## Aim of the task
Would you set down every line of the data below exactly as it reads?

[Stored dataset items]

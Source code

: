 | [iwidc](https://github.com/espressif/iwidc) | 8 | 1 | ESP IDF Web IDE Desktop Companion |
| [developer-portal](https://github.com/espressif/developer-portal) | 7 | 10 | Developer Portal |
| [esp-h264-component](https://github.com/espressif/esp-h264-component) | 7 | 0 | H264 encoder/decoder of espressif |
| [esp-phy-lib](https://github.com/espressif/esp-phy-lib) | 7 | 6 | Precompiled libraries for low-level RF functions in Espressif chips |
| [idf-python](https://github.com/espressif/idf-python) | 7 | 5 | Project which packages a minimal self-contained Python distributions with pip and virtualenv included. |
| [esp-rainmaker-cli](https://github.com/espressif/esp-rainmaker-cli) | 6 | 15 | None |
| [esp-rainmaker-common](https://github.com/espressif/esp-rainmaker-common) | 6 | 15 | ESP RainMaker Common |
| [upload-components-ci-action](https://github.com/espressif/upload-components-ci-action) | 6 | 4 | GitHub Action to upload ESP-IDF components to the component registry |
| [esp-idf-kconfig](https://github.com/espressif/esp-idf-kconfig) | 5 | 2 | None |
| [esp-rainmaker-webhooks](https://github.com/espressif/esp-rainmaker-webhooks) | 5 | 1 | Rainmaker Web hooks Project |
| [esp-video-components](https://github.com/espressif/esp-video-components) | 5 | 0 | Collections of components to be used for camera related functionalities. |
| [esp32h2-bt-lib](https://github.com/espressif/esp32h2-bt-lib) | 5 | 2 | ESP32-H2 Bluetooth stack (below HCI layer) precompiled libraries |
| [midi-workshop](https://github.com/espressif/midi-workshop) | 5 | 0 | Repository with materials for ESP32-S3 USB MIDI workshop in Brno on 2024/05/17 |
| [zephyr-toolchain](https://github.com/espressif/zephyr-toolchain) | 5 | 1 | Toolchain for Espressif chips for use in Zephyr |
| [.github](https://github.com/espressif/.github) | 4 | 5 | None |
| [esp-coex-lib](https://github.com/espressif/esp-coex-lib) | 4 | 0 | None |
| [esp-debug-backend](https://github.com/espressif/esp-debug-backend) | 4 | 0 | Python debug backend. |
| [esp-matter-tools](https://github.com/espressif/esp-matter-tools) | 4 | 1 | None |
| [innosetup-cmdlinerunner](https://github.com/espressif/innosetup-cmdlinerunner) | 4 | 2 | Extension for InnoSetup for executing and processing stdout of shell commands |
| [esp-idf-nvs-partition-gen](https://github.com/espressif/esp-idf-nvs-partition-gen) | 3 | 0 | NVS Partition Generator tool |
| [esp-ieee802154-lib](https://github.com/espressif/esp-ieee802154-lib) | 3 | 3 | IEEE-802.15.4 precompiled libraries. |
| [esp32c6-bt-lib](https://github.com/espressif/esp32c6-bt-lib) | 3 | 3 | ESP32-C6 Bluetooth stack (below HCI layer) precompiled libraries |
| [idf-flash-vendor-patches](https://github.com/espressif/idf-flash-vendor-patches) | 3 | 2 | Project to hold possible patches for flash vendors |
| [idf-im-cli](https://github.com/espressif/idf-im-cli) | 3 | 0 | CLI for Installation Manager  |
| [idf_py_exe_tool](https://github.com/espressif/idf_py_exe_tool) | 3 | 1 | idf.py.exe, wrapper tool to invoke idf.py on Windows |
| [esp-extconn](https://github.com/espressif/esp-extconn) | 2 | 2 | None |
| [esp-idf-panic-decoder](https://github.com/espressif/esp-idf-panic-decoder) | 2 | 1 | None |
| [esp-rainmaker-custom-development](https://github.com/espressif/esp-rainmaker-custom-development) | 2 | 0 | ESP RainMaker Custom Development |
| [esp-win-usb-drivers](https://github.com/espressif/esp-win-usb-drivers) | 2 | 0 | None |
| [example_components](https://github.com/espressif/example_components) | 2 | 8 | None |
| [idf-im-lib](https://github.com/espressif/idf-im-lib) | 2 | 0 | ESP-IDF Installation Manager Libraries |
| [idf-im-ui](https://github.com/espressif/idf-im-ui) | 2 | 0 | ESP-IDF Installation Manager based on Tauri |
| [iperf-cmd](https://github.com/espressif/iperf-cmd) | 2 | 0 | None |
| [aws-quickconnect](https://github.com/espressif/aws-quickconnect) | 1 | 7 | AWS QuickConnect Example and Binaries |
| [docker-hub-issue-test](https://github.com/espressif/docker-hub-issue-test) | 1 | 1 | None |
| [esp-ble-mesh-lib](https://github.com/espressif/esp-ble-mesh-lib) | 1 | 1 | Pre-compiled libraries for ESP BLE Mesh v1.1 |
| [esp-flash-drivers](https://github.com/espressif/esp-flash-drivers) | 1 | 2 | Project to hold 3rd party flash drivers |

## Response for this exercise
Source code

: | [iwidc](https://github.com/espressif/iwidc) | 8 | 1 | ESP IDF Web IDE Desktop Companion |
| [developer-portal](https://github.com/espressif/developer-portal) | 7 | 10 | Developer Portal |
| [esp-h264-component](https://github.com/espressif/esp-h264-component) | 7 | 0 | H264 encoder/decoder of espressif |
| [esp-phy-lib](https://github.com/espressif/esp-phy-lib) | 7 | 6 | Precompiled libraries for low-level RF functions in Espressif chips |
| [idf-python](https://github.com/espressif/idf-python) | 7 | 5 | Project which packages a minimal self-contained Python distributions with pip and virtualenv included. |
| [esp-rainmaker-cli](https://github.com/espressif/esp-rainmaker-cli) | 6 | 15 | None |
| [esp-rainmaker-common](https://github.com/espressif/esp-rainmaker-common) | 6 | 15 | ESP RainMaker Common |
| [upload-components-ci-action](https://github.com/espressif/upload-components-ci-action) | 6 | 4 | GitHub Action to upload ESP-IDF components to the component registry |
| [esp-idf-kconfig](https://github.com/espressif/esp-idf-kconfig) | 5 | 2 | None |
| [esp-rainmaker-webhooks](https://github.com/espressif/esp-rainmaker-webhooks) | 5 | 1 | Rainmaker Web hooks Project |
| [esp-video-components](https://github.com/espressif/esp-video-components) | 5 | 0 | Collections of components to be used for camera related functionalities. |
| [esp32h2-bt-lib](https://github.com/espressif/esp32h2-bt-lib) | 5 | 2 | ESP32-H2 Bluetooth stack (below HCI layer) precompiled libraries |
| [midi-workshop](https://github.com/espressif/midi-workshop) | 5 | 0 | Repository with materials for ESP32-S3 USB MIDI workshop in Brno on 2024/05/17 |
| [zephyr-toolchain](https://github.com/espressif/zephyr-toolchain) | 5 | 1 | Toolchain for Espressif chips for use in Zephyr |
| [.github](https://github.com/espressif/.github) | 4 | 5 | None |
| [esp-coex-lib](https://github.com/espressif/esp-coex-lib) | 4 | 0 | None |
| [esp-debug-backend](https://github.com/espressif/esp-debug-backend) | 4 | 0 | Python debug backend. |
| [esp-matter-tools](https://github.com/espressif/esp-matter-tools) | 4 | 1 | None |
| [innosetup-cmdlinerunner](https://github.com/espressif/innosetup-cmdlinerunner) | 4 | 2 | Extension for InnoSetup for executing and processing stdout of shell commands |
| [esp-idf-nvs-partition-gen](https://github.com/espressif/esp-idf-nvs-partition-gen) | 3 | 0 | NVS Partition Generator tool |
| [esp-ieee802154-lib](https://github.com/espressif/esp-ieee802154-lib) | 3 | 3 | IEEE-802.15.4 precompiled libraries. |
| [esp32c6-bt-lib](https://github.com/espressif/esp32c6-bt-lib) | 3 | 3 | ESP32-C6 Bluetooth stack (below HCI layer) precompiled libraries |
| [idf-flash-vendor-patches](https://github.com/espressif/idf-flash-vendor-patches) | 3 | 2 | Project to hold possible patches for flash vendors |
| [idf-im-cli](https://github.com/espressif/idf-im-cli) | 3 | 0 | CLI for Installation Manager  |
| [idf_py_exe_tool](https://github.com/espressif/idf_py_exe_tool) | 3 | 1 | idf.py.exe, wrapper tool to invoke idf.py on Windows |
| [esp-extconn](https://github.com/espressif/esp-extconn) | 2 | 2 | None |
| [esp-idf-panic-decoder](https://github.com/espressif/esp-idf-panic-decoder) | 2 | 1 | None |
| [esp-rainmaker-custom-development](https://github.com/espressif/esp-rainmaker-custom-development) | 2 | 0 | ESP RainMaker Custom Development |
| [esp-win-usb-drivers](https://github.com/espressif/esp-win-usb-drivers) | 2 | 0 | None |
| [example_components](https://github.com/espressif/example_components) | 2 | 8 | None |
| [idf-im-lib](https://github.com/espressif/idf-im-lib) | 2 | 0 | ESP-IDF Installation Manager Libraries |
| [idf-im-ui](https://github.com/espressif/idf-im-ui) | 2 | 0 | ESP-IDF Installation Manager based on Tauri |
| [iperf-cmd](https://github.com/espressif/iperf-cmd) | 2 | 0 | None |
| [aws-quickconnect](https://github.com/espressif/aws-quickconnect) | 1 | 7 | AWS QuickConnect Example and Binaries |
| [docker-hub-issue-test](https://github.com/espressif/docker-hub-issue-test) | 1 | 1 | None |
| [esp-ble-mesh-lib](https://github.com/espressif/esp-ble-mesh-lib) | 1 | 1 | Pre-compiled libraries for ESP BLE Mesh v1.1 |
| [esp-flash-drivers](https://github.com/espressif/esp-flash-drivers) | 1 | 2 | Project to hold 3rd party flash drivers |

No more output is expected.